I can't keep up today, revision, XC and a stupid ridiculous stewards decision in the 1000 guineas to keep track of!

Gonna be some mighty annoyed people who thought they won with 66-1!
Although she was announced as the winner so maybe if they got in the bookies super quick they'd have paid out


----------



## Laafet (2 May 2010)

B_2_B said:



			I can't keep up today, revision, XC and a stupid ridiculous stewards decision in the 1000 guineas to keep track of!

Gonna be some mighty annoyed people who thought they won with 66-1!
Although she was announced as the winner so maybe if they got in the bookies super quick they'd have paid out 

Click to expand...

OOoo what was that about the guineas, none of my interests came anywhere but missed the race itself.


----------



## criso (2 May 2010)

Like PT's horse though.


----------



## PeanutButterDragon (2 May 2010)

criso said:



			Like PT's horse though.
		
Click to expand...

He seems to eat up the ground with no effort at all


----------



## B_2_B (2 May 2010)

Jaqueline Quest and Special Duty were in nose to nose finish, they announced JQ as the 66-1 winner!
Went through owner interview and everything.

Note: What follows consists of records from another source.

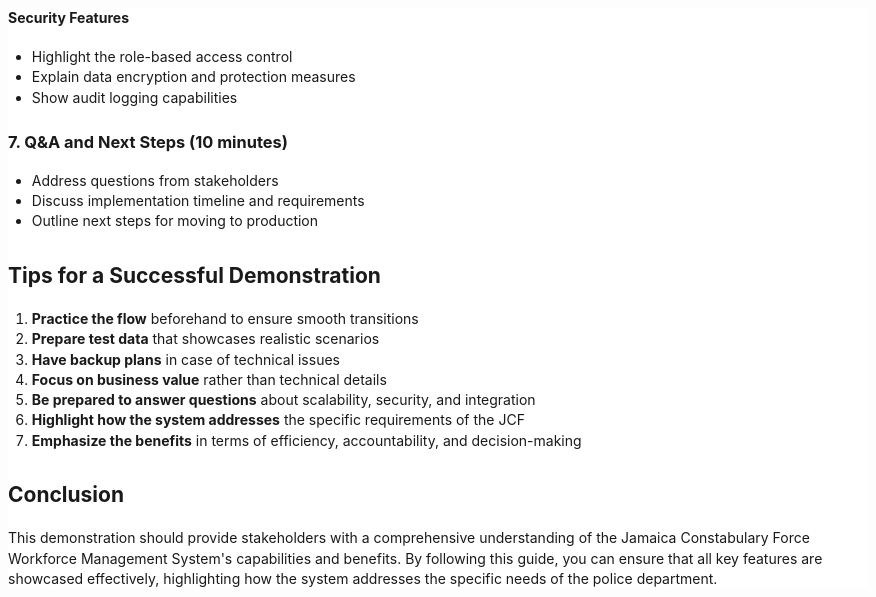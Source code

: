 #### Security Features
- Highlight the role-based access control
- Explain data encryption and protection measures
- Show audit logging capabilities

### 7. Q&A and Next Steps (10 minutes)
- Address questions from stakeholders
- Discuss implementation timeline and requirements
- Outline next steps for moving to production

## Tips for a Successful Demonstration

1. **Practice the flow** beforehand to ensure smooth transitions
2. **Prepare test data** that showcases realistic scenarios
3. **Have backup plans** in case of technical issues
4. **Focus on business value** rather than technical details
5. **Be prepared to answer questions** about scalability, security, and integration
6. **Highlight how the system addresses** the specific requirements of the JCF
7. **Emphasize the benefits** in terms of efficiency, accountability, and decision-making

## Conclusion

This demonstration should provide stakeholders with a comprehensive understanding of the Jamaica Constabulary Force Workforce Management System's capabilities and benefits. By following this guide, you can ensure that all key features are showcased effectively, highlighting how the system addresses the specific needs of the police department.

Now they've reversed the decision and said JQ bumped into SD and hampered her.
It's ridiculous to back track like that and to me, didn't look like she hampered at all!

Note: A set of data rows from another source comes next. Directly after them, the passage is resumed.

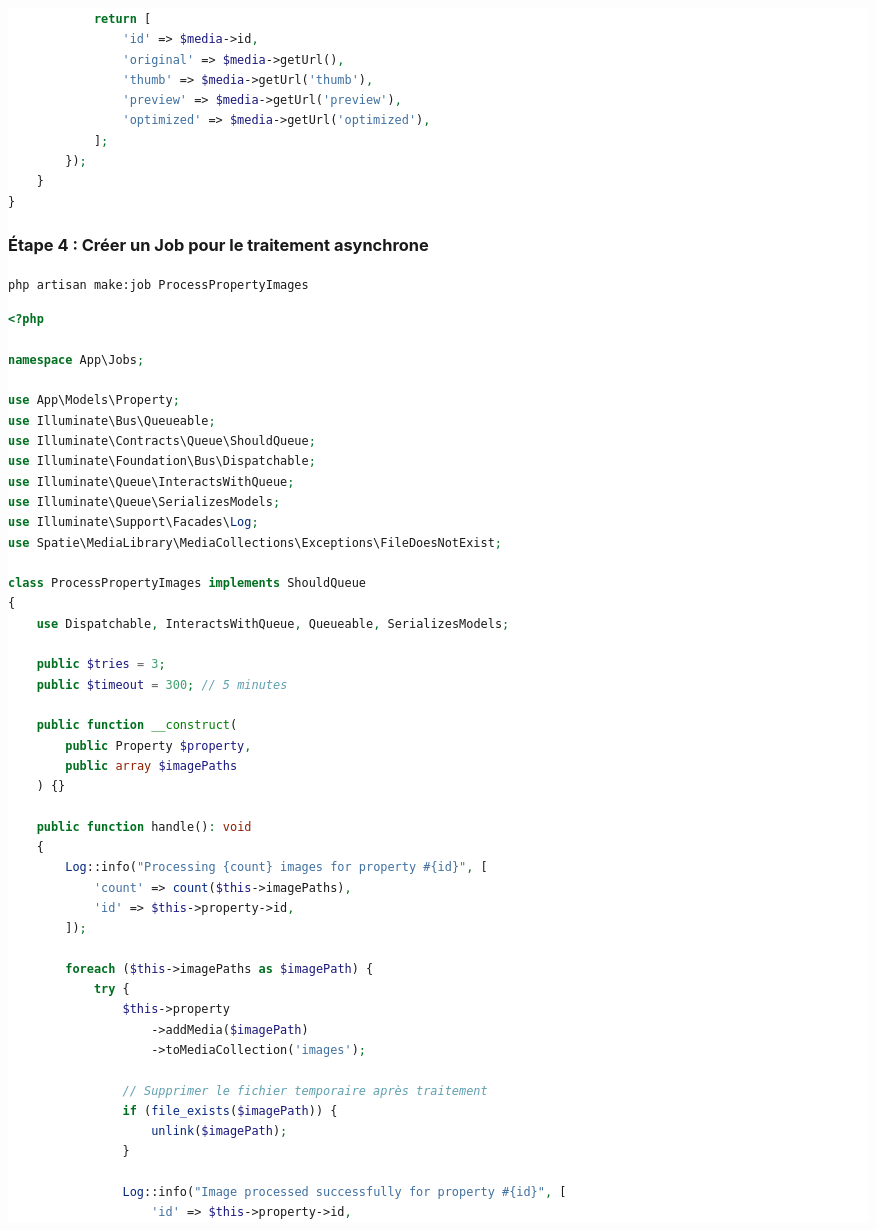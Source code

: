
 ```php
            return [
                'id' => $media->id,
                'original' => $media->getUrl(),
                'thumb' => $media->getUrl('thumb'),
                'preview' => $media->getUrl('preview'),
                'optimized' => $media->getUrl('optimized'),
            ];
        });
    }
}
```

### Étape 4 : Créer un Job pour le traitement asynchrone

```bash
php artisan make:job ProcessPropertyImages
```

```php
<?php

namespace App\Jobs;

use App\Models\Property;
use Illuminate\Bus\Queueable;
use Illuminate\Contracts\Queue\ShouldQueue;
use Illuminate\Foundation\Bus\Dispatchable;
use Illuminate\Queue\InteractsWithQueue;
use Illuminate\Queue\SerializesModels;
use Illuminate\Support\Facades\Log;
use Spatie\MediaLibrary\MediaCollections\Exceptions\FileDoesNotExist;

class ProcessPropertyImages implements ShouldQueue
{
    use Dispatchable, InteractsWithQueue, Queueable, SerializesModels;

    public $tries = 3;
    public $timeout = 300; // 5 minutes

    public function __construct(
        public Property $property,
        public array $imagePaths
    ) {}

    public function handle(): void
    {
        Log::info("Processing {count} images for property #{id}", [
            'count' => count($this->imagePaths),
            'id' => $this->property->id,
        ]);

        foreach ($this->imagePaths as $imagePath) {
            try {
                $this->property
                    ->addMedia($imagePath)
                    ->toMediaCollection('images');

                // Supprimer le fichier temporaire après traitement
                if (file_exists($imagePath)) {
                    unlink($imagePath);
                }

                Log::info("Image processed successfully for property #{id}", [
                    'id' => $this->property->id,
```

http://www.racingpost.com/news/horse-racing/special-duty-lands-guineas-in-stewards-room/711163/top/


----------



## PeanutButterDragon (2 May 2010)

Mary King to come!!


----------



## Laafet (2 May 2010)

Thankies. Good on Paul Tapner!


----------



## B_2_B (2 May 2010)

Oh go PT


----------



## noggin667 (2 May 2010)

Eppp I missed to much! Go PT! However COME ON Mary.


----------



## criso (2 May 2010)

There's nothing like a little bay tb, of course I'm biased as have one of my own.


----------



## PeanutButterDragon (2 May 2010)

Gooooo Mary!!


----------



## funkyfilly_92 (2 May 2010)

Learn something new everyday never new caroline powell lived in scotland? anybody no where about?x


----------



## PeanutButterDragon (2 May 2010)

Crikey Mary - well sat!

ARGH NO! Flaming corners again  Bah!


----------



## only_me (2 May 2010)

:O ooh dear!


----------



## noggin667 (2 May 2010)

I'm so blonde, it's just taken me ages to cotton on to the fact that Lenamore is going around.

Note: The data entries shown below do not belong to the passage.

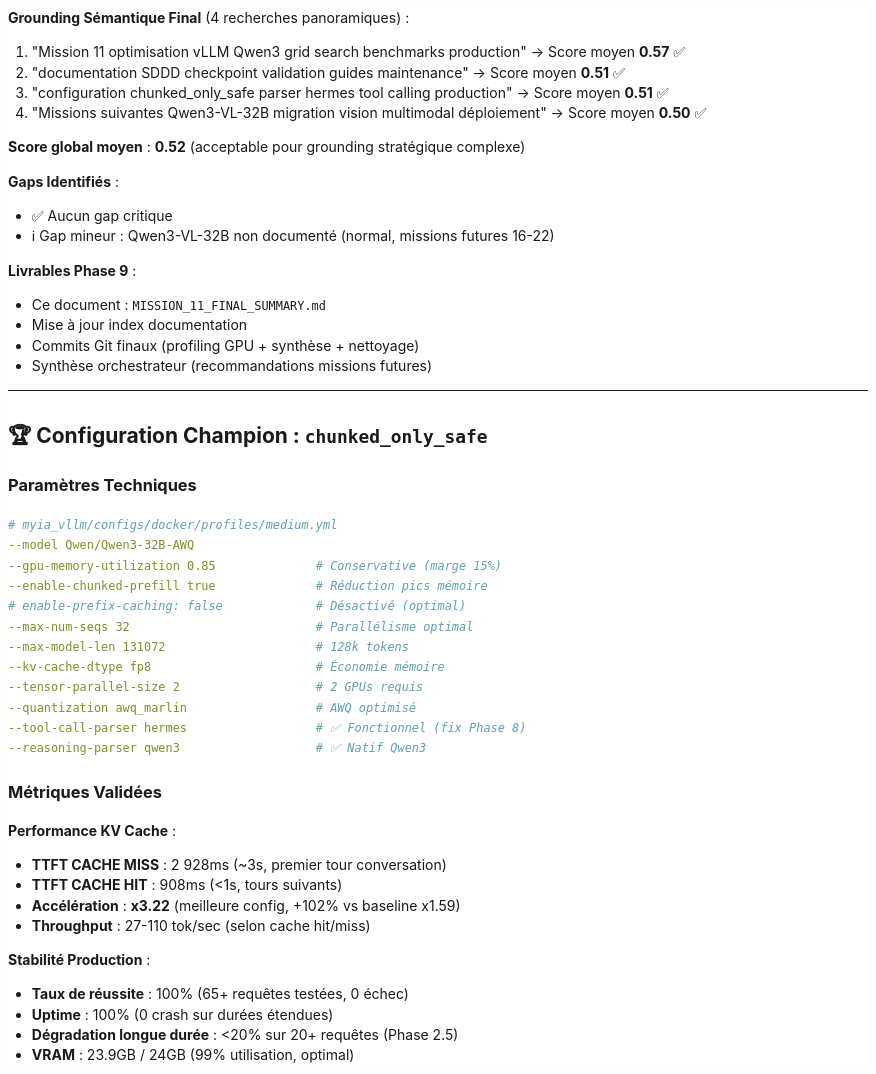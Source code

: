 **Grounding Sémantique Final** (4 recherches panoramiques) :
1. "Mission 11 optimisation vLLM Qwen3 grid search benchmarks production" → Score moyen **0.57** ✅
2. "documentation SDDD checkpoint validation guides maintenance" → Score moyen **0.51** ✅
3. "configuration chunked_only_safe parser hermes tool calling production" → Score moyen **0.51** ✅
4. "Missions suivantes Qwen3-VL-32B migration vision multimodal déploiement" → Score moyen **0.50** ✅

**Score global moyen** : **0.52** (acceptable pour grounding stratégique complexe)

**Gaps Identifiés** :
- ✅ Aucun gap critique
- ℹ️ Gap mineur : Qwen3-VL-32B non documenté (normal, missions futures 16-22)

**Livrables Phase 9** :
- Ce document : `MISSION_11_FINAL_SUMMARY.md`
- Mise à jour index documentation
- Commits Git finaux (profiling GPU + synthèse + nettoyage)
- Synthèse orchestrateur (recommandations missions futures)

---

## 🏆 Configuration Champion : `chunked_only_safe`

### Paramètres Techniques

```yaml
# myia_vllm/configs/docker/profiles/medium.yml
--model Qwen/Qwen3-32B-AWQ
--gpu-memory-utilization 0.85              # Conservative (marge 15%)
--enable-chunked-prefill true              # Réduction pics mémoire
# enable-prefix-caching: false             # Désactivé (optimal)
--max-num-seqs 32                          # Parallélisme optimal
--max-model-len 131072                     # 128k tokens
--kv-cache-dtype fp8                       # Économie mémoire
--tensor-parallel-size 2                   # 2 GPUs requis
--quantization awq_marlin                  # AWQ optimisé
--tool-call-parser hermes                  # ✅ Fonctionnel (fix Phase 8)
--reasoning-parser qwen3                   # ✅ Natif Qwen3
```

### Métriques Validées

**Performance KV Cache** :
- **TTFT CACHE MISS** : 2 928ms (~3s, premier tour conversation)
- **TTFT CACHE HIT** : 908ms (<1s, tours suivants)
- **Accélération** : **x3.22** (meilleure config, +102% vs baseline x1.59)
- **Throughput** : 27-110 tok/sec (selon cache hit/miss)

**Stabilité Production** :
- **Taux de réussite** : 100% (65+ requêtes testées, 0 échec)
- **Uptime** : 100% (0 crash sur durées étendues)
- **Dégradation longue durée** : <20% sur 20+ requêtes (Phase 2.5)
- **VRAM** : 23.9GB / 24GB (99% utilisation, optimal)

Well sat Mary!.....such a shame about the corners.


----------



## doratheexplorer (2 May 2010)

Well ridden Mary, i think pulling Kings Temptress up was a very good decission, save for another day...


----------



## Mabel98 (2 May 2010)

Why do so many have 1 stop and retire?


----------



## rhino (2 May 2010)

Funkyfilly - Caroline Powell is based in the Borders, fairly near Kelso I think


----------



## Supertrooper (2 May 2010)

Good decision to pull up


----------



## Laafet (2 May 2010)

So they can run them again soon. Or thats what I have been led to believe. The mare had lost her confidence too so no point pushing it at that level.


----------



## criso (2 May 2010)

Yes and silly to take the risk when she's in second with her other ride


----------



## Mabel98 (2 May 2010)

ria_and_murphy said:



			So they can run them again soon. Or thats what I have been led to believe. The mare had lost her confidence too so no point pushing it at that level.
		
Click to expand...

Oh ok, that makes sense, just seems a lot of time, effort and money to give up so early on


----------



## Booboos (2 May 2010)

Bear with me for being really dim (only just walked in from the horses), but is B still on? I can't get it on BBC interactive, is it streaming live anywhere online?


----------



## B_2_B (2 May 2010)

http://news.bbc.co.uk/sport1/hi/other_sports/equestrian/default.stm


----------



## marble (2 May 2010)

how was Sam Watsons round, see he has moved right up, missed it, doing dogs.


----------



## FionaMc (2 May 2010)

Is Louise Skelton really tiny or are both her horses really massive?


----------



## cloudandmatrix (2 May 2010)

been a few hairy rounds lol!!!! but i thought caroline powel and lenamore were just great andit was wise of mary king to retire after she had one last succesful jump, shes already second, would be silly to risk it, there will always be another day as the mare is only young. is it just me who thinks Louise looks titchy on those big horses lol!


----------



## only_me (2 May 2010)

yes, but when the horse gets to that level, you want to keep them at that level!


----------



## Mabel98 (2 May 2010)

She is really tiny


----------



## Booboos (2 May 2010)

Thanks B2B!


----------



## Laafet (2 May 2010)

Oops LS is eliminated


----------



## PeanutButterDragon (2 May 2010)

Ah Louise eliminated, just not her day I think


----------



## only_me (2 May 2010)

Silly MT - if you jump a fence the wrong way you are eliminated, durh! 

pity though!


----------



## china (2 May 2010)

i dont think louise skelton is doing her horse any favours at all, hooking and pulling n flapping into the fence, very genuine horse to even jump.


----------



## only_me (2 May 2010)

I thought gloves were compulsory?


----------



## cloudandmatrix (2 May 2010)

i love the way karin is always verbally encouraging her mare  and patting her after


----------



## PeanutButterDragon (2 May 2010)

Jeanette and WFP still to come!


----------



## PeanutButterDragon (2 May 2010)

cloudandmatrix said:



			i love the way karin is always verbally encouraging her mare  and patting her after 

Click to expand...

She's a lovely mare too, seems a real trier


----------



## Roody2 (2 May 2010)

miss_buffay said:



			i dont think louise skelton is doing her horse any favours at all, hooking and pulling n flapping into the fence, very genuine horse to even jump.
		
Click to expand...

Just what I was thinking, a bit thumpy on the back of the saddle too!!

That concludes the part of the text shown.